Milwaukee Bucks’ co-owner Marc Lasry has also developed a kinship with Saratsis.
“It is a big deal when I say that he’s a good guy,” says Lasry. “When he calls me up to talk about something, I take him at his word, which is very important.”
Saratsis’ transparency also greatly benefits his clients.
“If you don’t have a connection with your agent, you don’t have an agent. You just have somebody working for you,” says Miami Heat forward Bam Adebayo, a budding All-Star who frequently gets earnest feedback from Saratsis by phone.
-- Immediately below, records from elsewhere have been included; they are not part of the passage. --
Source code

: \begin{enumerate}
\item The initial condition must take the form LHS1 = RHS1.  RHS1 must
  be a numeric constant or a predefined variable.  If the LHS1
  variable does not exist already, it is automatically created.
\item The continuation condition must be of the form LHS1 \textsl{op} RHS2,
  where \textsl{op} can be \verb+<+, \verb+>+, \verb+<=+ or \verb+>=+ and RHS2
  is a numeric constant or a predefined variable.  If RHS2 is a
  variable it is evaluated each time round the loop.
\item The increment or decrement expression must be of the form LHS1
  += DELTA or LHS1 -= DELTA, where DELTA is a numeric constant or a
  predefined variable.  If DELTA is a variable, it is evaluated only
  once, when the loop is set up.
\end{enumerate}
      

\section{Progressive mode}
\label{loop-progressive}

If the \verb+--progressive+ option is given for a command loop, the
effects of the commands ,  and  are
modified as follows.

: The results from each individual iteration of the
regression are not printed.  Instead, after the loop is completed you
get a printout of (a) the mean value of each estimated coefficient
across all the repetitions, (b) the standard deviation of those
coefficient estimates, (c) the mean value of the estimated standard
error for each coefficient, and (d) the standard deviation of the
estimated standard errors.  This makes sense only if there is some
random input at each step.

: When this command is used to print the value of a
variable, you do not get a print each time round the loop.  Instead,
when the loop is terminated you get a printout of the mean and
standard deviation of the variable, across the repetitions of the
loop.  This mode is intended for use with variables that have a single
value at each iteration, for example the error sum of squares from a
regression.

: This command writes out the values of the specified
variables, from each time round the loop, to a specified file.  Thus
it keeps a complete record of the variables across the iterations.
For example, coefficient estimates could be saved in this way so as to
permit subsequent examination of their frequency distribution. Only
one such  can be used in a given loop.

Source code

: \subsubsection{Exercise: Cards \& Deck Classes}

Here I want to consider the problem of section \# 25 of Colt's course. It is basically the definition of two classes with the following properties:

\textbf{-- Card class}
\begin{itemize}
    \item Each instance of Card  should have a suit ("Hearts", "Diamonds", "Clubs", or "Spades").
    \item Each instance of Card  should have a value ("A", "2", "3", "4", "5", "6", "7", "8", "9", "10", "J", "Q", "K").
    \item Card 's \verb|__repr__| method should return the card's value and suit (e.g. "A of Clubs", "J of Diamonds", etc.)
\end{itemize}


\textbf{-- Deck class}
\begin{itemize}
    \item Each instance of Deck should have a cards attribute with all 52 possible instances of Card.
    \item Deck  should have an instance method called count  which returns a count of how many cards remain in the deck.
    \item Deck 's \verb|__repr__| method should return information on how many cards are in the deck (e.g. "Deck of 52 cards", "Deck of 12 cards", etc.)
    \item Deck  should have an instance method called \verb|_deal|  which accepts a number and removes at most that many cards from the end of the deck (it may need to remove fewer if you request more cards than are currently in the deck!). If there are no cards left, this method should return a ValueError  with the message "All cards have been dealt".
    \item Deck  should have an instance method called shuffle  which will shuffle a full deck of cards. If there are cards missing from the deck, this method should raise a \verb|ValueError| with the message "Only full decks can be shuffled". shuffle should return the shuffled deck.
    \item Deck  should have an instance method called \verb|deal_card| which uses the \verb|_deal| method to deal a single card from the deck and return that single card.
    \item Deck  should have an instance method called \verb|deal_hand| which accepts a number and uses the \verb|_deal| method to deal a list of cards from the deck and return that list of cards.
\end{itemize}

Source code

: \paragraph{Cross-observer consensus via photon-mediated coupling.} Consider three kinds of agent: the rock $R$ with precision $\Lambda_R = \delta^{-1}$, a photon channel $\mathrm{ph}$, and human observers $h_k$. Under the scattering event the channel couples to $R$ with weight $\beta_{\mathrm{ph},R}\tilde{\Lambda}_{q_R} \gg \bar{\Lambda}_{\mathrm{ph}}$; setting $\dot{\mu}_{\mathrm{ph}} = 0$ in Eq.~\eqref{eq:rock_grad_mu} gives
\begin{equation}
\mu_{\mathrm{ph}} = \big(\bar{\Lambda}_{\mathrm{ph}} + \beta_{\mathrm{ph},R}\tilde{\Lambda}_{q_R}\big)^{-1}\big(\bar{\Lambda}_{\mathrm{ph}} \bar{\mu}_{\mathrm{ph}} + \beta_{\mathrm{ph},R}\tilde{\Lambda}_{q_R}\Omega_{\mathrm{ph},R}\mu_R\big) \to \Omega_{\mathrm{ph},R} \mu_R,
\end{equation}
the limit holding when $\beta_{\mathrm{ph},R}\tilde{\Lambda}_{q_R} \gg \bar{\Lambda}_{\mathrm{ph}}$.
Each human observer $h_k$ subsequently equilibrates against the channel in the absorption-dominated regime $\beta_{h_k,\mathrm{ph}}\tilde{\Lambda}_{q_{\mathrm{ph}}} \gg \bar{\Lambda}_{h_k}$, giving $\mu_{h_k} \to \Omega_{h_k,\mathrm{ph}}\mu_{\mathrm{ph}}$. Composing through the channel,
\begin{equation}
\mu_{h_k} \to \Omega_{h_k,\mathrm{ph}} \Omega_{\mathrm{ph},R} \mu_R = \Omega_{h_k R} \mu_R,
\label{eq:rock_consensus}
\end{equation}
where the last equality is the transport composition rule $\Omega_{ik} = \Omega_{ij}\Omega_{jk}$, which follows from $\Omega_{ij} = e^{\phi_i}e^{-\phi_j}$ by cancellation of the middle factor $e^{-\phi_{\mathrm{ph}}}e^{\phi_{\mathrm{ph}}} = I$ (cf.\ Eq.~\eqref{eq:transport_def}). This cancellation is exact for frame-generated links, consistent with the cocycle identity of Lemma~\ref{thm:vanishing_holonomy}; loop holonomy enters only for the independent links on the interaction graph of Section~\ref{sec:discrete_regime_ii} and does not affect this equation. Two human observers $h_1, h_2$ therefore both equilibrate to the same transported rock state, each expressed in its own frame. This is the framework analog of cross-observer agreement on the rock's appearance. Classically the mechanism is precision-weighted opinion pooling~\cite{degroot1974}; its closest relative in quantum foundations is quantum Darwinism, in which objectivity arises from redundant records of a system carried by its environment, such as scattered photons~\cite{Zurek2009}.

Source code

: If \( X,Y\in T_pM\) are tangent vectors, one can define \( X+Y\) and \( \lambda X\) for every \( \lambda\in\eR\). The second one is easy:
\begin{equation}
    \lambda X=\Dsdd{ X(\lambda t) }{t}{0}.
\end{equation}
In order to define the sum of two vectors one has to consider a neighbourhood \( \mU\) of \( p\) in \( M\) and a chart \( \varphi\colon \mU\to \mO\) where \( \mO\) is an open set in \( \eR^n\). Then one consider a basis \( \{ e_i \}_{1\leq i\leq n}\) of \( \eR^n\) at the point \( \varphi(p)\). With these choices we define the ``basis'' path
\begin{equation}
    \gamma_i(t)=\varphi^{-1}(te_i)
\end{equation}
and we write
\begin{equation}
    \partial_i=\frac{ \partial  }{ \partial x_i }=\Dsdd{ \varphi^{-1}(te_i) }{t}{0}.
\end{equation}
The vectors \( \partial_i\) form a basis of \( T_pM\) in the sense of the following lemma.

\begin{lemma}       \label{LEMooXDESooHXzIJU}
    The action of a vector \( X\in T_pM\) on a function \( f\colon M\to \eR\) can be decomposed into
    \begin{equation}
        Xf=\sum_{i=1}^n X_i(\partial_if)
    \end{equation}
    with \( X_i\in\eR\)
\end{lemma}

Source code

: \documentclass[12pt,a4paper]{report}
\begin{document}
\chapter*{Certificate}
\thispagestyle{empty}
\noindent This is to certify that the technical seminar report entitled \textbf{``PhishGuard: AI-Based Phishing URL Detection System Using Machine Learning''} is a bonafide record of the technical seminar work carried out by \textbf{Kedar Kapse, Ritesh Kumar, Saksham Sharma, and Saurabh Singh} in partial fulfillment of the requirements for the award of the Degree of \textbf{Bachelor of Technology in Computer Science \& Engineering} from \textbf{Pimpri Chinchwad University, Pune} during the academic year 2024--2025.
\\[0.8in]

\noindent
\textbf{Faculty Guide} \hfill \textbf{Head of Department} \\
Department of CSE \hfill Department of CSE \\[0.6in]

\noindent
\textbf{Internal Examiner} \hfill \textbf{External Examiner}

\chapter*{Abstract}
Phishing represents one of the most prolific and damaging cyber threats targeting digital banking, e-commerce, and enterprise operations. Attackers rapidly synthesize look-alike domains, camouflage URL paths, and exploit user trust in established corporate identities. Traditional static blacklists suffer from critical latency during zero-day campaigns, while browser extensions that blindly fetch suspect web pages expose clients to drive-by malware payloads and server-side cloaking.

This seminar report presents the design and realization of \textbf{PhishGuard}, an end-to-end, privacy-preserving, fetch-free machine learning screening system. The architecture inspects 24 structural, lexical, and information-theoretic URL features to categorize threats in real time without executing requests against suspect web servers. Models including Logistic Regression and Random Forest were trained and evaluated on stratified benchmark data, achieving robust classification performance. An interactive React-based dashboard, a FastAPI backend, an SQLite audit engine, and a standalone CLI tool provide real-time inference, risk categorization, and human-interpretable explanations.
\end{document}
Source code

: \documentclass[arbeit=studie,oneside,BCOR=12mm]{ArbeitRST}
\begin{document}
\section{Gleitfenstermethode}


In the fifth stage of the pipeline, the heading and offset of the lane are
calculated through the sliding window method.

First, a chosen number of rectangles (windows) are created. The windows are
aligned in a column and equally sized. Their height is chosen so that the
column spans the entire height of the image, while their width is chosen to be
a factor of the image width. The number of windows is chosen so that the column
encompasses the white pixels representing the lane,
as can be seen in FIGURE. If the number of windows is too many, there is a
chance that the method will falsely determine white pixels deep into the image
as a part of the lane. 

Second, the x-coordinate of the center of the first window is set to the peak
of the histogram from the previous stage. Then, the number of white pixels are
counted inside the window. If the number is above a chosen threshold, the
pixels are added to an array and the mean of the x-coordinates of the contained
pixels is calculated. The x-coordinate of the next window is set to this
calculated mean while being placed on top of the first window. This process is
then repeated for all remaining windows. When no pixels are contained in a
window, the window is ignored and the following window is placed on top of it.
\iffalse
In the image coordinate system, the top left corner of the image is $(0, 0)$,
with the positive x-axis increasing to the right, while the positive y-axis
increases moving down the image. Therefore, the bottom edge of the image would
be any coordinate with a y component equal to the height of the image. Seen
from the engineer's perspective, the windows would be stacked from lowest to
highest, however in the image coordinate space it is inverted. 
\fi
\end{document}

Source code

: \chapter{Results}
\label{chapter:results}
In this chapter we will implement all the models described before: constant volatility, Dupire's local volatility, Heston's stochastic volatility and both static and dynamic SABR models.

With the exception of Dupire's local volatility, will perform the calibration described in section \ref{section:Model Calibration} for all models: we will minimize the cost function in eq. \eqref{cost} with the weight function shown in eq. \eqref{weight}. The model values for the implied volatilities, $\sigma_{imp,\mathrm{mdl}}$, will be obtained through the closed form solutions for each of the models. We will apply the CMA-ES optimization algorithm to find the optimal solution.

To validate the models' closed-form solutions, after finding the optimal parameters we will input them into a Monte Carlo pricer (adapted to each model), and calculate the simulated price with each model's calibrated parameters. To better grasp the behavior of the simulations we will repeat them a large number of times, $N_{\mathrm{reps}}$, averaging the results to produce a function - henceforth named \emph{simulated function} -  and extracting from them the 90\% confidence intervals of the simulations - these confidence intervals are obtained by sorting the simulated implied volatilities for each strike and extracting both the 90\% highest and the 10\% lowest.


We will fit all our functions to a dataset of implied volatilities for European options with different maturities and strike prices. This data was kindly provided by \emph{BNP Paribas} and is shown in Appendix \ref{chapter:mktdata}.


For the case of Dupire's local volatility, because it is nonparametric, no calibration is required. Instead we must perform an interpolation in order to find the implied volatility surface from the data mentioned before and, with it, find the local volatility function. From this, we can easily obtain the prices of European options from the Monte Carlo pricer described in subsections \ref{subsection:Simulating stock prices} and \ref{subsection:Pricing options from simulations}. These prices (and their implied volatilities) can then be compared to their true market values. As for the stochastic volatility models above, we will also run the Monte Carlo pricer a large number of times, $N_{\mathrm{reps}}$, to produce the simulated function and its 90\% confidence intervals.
“He’s really down to earth and honest,” Adebayo adds. “He’s not one of those yes-man types.”
Saratsis would agree.
“I’m extremely blunt with people, which isn’t always the best way to be, but I think, if you work for your client and not for yourself, honesty is paramount to being a good agent,” he says. “And in an environment now where basketball is global, you have to get outside your comfort zone to understand how people think.”
Looking to the future of basketball, Saratsis says that the NBA is doing a great job of growing its fan base internationally, recently adding streaming services in India, for example, and new development camps in Bangladesh.
“I’m continuing to see the growth of basketball globally — new sources of revenue, new ways that the game can touch the world.
“I’m excited to be a part of that.”
Jake Fischer is a former Sports Illustrated reporter.